本研究から得られた主な成果は以下のものです。
・ トランスクリプトーム解析ならびにノックアウトマウスを用いた解析から、一次繊毛(注4)に局在する分子の中でも、リン酸化酵素DYRK2がHedgehogシグナルの活性化に強く寄与することを見出しました。
・ インタラクトーム解析から、DYRK2のリン酸化基質として、Hedgehogシグナル制御の中核を担う転写因子GLI2/GLI3を同定しました。さらに、GLI2/GLI3分子内の進化的に保存されたリン酸化サイト(GLI2S252/GLI3S313)を同定しました。
・ DYRK2によるGLI2/GLI3のリン酸化は、Hedgehogリガンド刺激によるSMOの活性化に依存して誘導されることを見出しました。
・ リン酸化GLI2S252/GLI3S313の生物学的意義を解析した結果、DYRK2によるリン酸化は、GLI2/GLI3から抑制性のアダプターであるSUFUを解離させ、活性型GLI2/GLI3として核移行を促進し、Hedgehogシグナルを活性化することを明らかにしました。
・ Dyrk2ノックアウトマウスは細胞増殖の低下に起因した四肢の低形成を示します。そこで、Dyrk2ノックアウトマウスの四肢原基から調製した初代培養細胞に、GLI2S252のリン酸化をミミックしたコンストラクトを発現させることで、細胞増殖が回復することを確認しました。

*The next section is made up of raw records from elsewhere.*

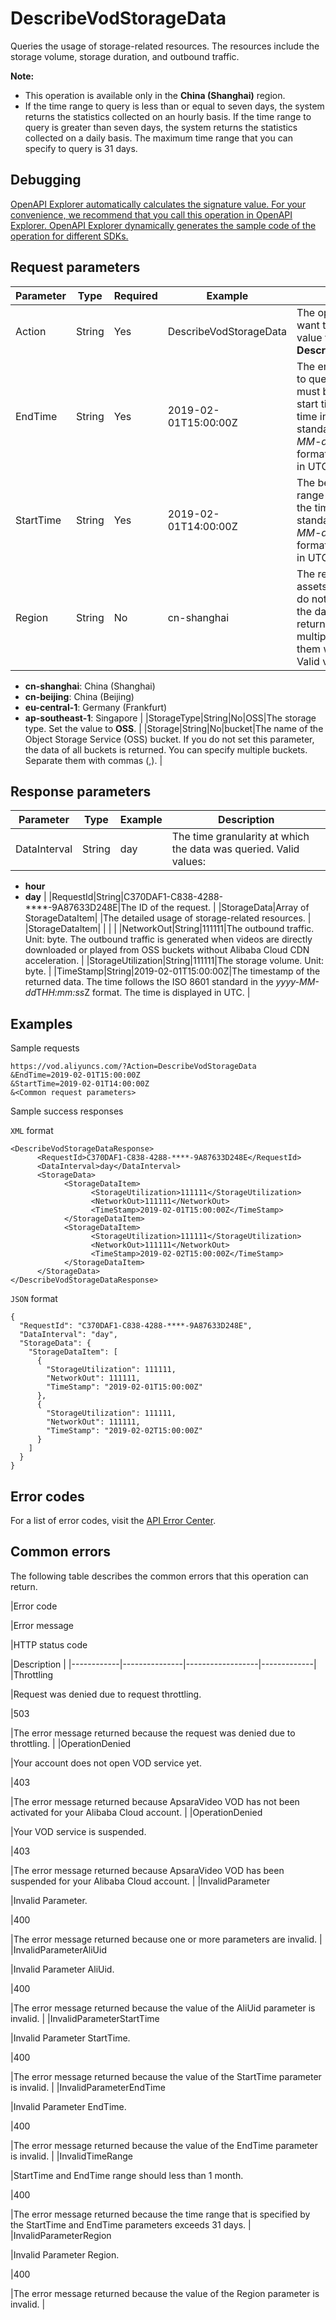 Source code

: # DescribeVodStorageData

Queries the usage of storage-related resources. The resources include the storage volume, storage duration, and outbound traffic.

**Note:**

-   This operation is available only in the **China \(Shanghai\)** region.
-   If the time range to query is less than or equal to seven days, the system returns the statistics collected on an hourly basis. If the time range to query is greater than seven days, the system returns the statistics collected on a daily basis. The maximum time range that you can specify to query is 31 days.

## Debugging

[OpenAPI Explorer automatically calculates the signature value. For your convenience, we recommend that you call this operation in OpenAPI Explorer. OpenAPI Explorer dynamically generates the sample code of the operation for different SDKs.](https://api.aliyun.com/#product=vod&api=DescribeVodStorageData&type=RPC&version=2017-03-21)

## Request parameters

|Parameter|Type|Required|Example|Description|
|---------|----|--------|-------|-----------|
|Action|String|Yes|DescribeVodStorageData|The operation that you want to perform. Set the value to **DescribeVodStorageData**. |
|EndTime|String|Yes|2019-02-01T15:00:00Z|The end of the time range to query. The end time must be later than the start time. Specify the time in the ISO 8601 standard in the *yyyy-MM-dd*T*HH:mm:ss*Z format. The time must be in UTC. |
|StartTime|String|Yes|2019-02-01T14:00:00Z|The beginning of the time range to query. Specify the time in the ISO 8601 standard in the *yyyy-MM-dd*T*HH:mm:ss*Z format. The time must be in UTC. |
|Region|String|No|cn-shanghai|The region where media assets are stored. If you do not set this parameter, the data in all regions is returned. You can specify multiple regions. Separate them with commas \(,\). Valid values:

 -   **cn-shanghai**: China \(Shanghai\)
-   **cn-beijing**: China \(Beijing\)
-   **eu-central-1**: Germany \(Frankfurt\)
-   **ap-southeast-1**: Singapore |
|StorageType|String|No|OSS|The storage type. Set the value to **OSS**. |
|Storage|String|No|bucket|The name of the Object Storage Service \(OSS\) bucket. If you do not set this parameter, the data of all buckets is returned. You can specify multiple buckets. Separate them with commas \(,\). |

## Response parameters

|Parameter|Type|Example|Description|
|---------|----|-------|-----------|
|DataInterval|String|day|The time granularity at which the data was queried. Valid values:

 -   **hour**
-   **day** |
|RequestId|String|C370DAF1-C838-4288-\*\*\*\*-9A87633D248E|The ID of the request. |
|StorageData|Array of StorageDataItem| |The detailed usage of storage-related resources. |
|StorageDataItem| | | |
|NetworkOut|String|111111|The outbound traffic. Unit: byte. The outbound traffic is generated when videos are directly downloaded or played from OSS buckets without Alibaba Cloud CDN acceleration. |
|StorageUtilization|String|111111|The storage volume. Unit: byte. |
|TimeStamp|String|2019-02-01T15:00:00Z|The timestamp of the returned data. The time follows the ISO 8601 standard in the *yyyy-MM-dd*T*HH:mm:ss*Z format. The time is displayed in UTC. |

## Examples

Sample requests

```
https://vod.aliyuncs.com/?Action=DescribeVodStorageData
&EndTime=2019-02-01T15:00:00Z
&StartTime=2019-02-01T14:00:00Z
&<Common request parameters>
```

Sample success responses

`XML` format

```
<DescribeVodStorageDataResponse>
	  <RequestId>C370DAF1-C838-4288-****-9A87633D248E</RequestId>
	  <DataInterval>day</DataInterval>
	  <StorageData>
		    <StorageDataItem>
			      <StorageUtilization>111111</StorageUtilization>
			      <NetworkOut>111111</NetworkOut>
			      <TimeStamp>2019-02-01T15:00:00Z</TimeStamp>
		    </StorageDataItem>
		    <StorageDataItem>
			      <StorageUtilization>111111</StorageUtilization>
			      <NetworkOut>111111</NetworkOut>
			      <TimeStamp>2019-02-02T15:00:00Z</TimeStamp>
		    </StorageDataItem>
	  </StorageData>
</DescribeVodStorageDataResponse>
```

`JSON` format

```
{
  "RequestId": "C370DAF1-C838-4288-****-9A87633D248E",
  "DataInterval": "day",
  "StorageData": {
    "StorageDataItem": [
      {
        "StorageUtilization": 111111,
        "NetworkOut": 111111,
        "TimeStamp": "2019-02-01T15:00:00Z"
      },
      {
        "StorageUtilization": 111111,
        "NetworkOut": 111111,
        "TimeStamp": "2019-02-02T15:00:00Z"
      }
    ]
  }
}
```

## Error codes

For a list of error codes, visit the [API Error Center](https://error-center.alibabacloud.com/status/product/vod).

## Common errors

The following table describes the common errors that this operation can return.

|Error code

|Error message

|HTTP status code

|Description |
|------------|---------------|------------------|-------------|
|Throttling

|Request was denied due to request throttling.

|503

|The error message returned because the request was denied due to throttling. |
|OperationDenied

|Your account does not open VOD service yet.

|403

|The error message returned because ApsaraVideo VOD has not been activated for your Alibaba Cloud account. |
|OperationDenied

|Your VOD service is suspended.

|403

|The error message returned because ApsaraVideo VOD has been suspended for your Alibaba Cloud account. |
|InvalidParameter

|Invalid Parameter.

|400

|The error message returned because one or more parameters are invalid. |
|InvalidParameterAliUid

|Invalid Parameter AliUid.

|400

|The error message returned because the value of the AliUid parameter is invalid. |
|InvalidParameterStartTime

|Invalid Parameter StartTime.

|400

|The error message returned because the value of the StartTime parameter is invalid. |
|InvalidParameterEndTime

|Invalid Parameter EndTime.

|400

|The error message returned because the value of the EndTime parameter is invalid. |
|InvalidTimeRange

|StartTime and EndTime range should less than 1 month.

|400

|The error message returned because the time range that is specified by the StartTime and EndTime parameters exceeds 31 days. |
|InvalidParameterRegion

|Invalid Parameter Region.

|400

|The error message returned because the value of the Region parameter is invalid. |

以上のことから、DYRK2は、Hedgehogリガンド依存的に、SMO下流でGLI2/GLI3の活性型変換と核移行を促進し、Hedgehogシグナルを活性化する新規な制御因子であることを明らかにしました。
【今後の応用、展開】
本研究から、ブラックボックスであったSMO下流のHedgehogシグナル活性化機構とその責任分子DYRK2を同定しました。発生や奇形疾患に重要なHedgehogシグナル伝達経路の基礎的原理の理解に貢献することが期待されます。
さらに、現行のHedgehog阻害薬は、薬剤耐性ならびにOncogenicなSMO遺伝子変異を誘導するという問題点があります。本研究で明らかとなったSMO下流のHedgehog活性化機構を標的とすることで、現行薬へ不応な変異を有する患者にも有効な「次世代のHedgehog阻害薬開発」が可能になると期待されます。